▶ [Data excerpts]

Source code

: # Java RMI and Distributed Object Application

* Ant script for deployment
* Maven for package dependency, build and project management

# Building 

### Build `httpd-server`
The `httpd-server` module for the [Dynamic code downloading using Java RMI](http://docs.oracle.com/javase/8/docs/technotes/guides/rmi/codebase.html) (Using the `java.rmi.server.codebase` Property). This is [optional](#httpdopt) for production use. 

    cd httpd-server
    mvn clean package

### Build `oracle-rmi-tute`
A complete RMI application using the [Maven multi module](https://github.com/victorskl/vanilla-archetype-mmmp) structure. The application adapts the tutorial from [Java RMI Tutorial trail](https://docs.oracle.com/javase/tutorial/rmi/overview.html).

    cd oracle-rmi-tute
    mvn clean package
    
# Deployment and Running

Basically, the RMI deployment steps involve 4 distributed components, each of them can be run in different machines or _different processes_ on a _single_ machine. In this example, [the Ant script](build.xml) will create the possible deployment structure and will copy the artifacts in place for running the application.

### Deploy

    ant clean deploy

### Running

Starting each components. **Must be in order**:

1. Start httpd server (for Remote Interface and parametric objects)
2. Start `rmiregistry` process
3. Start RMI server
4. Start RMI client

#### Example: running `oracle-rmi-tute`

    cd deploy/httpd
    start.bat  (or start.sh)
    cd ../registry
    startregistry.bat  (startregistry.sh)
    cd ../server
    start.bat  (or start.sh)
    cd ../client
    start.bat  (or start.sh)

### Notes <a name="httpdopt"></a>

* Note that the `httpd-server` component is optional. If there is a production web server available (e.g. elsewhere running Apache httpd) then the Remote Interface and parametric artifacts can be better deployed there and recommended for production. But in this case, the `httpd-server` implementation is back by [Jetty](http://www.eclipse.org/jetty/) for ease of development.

▶ [What you have to do]
Give back, exactly as written, the stretch from the line with "Basically, the RMI" through the line with "3. Start RMI server", and no other lines from the records above.

▶ [Response]
Basically, the RMI deployment steps involve 4 distributed components, each of them can be run in different machines or _different processes_ on a _single_ machine. In this example, [the Ant script](build.xml) will create the possible deployment structure and will copy the artifacts in place for running the application.

### Deploy

    ant clean deploy

### Running

Starting each components. **Must be in order**:

1. Start httpd server (for Remote Interface and parametric objects)
2. Start `rmiregistry` process
3. Start RMI server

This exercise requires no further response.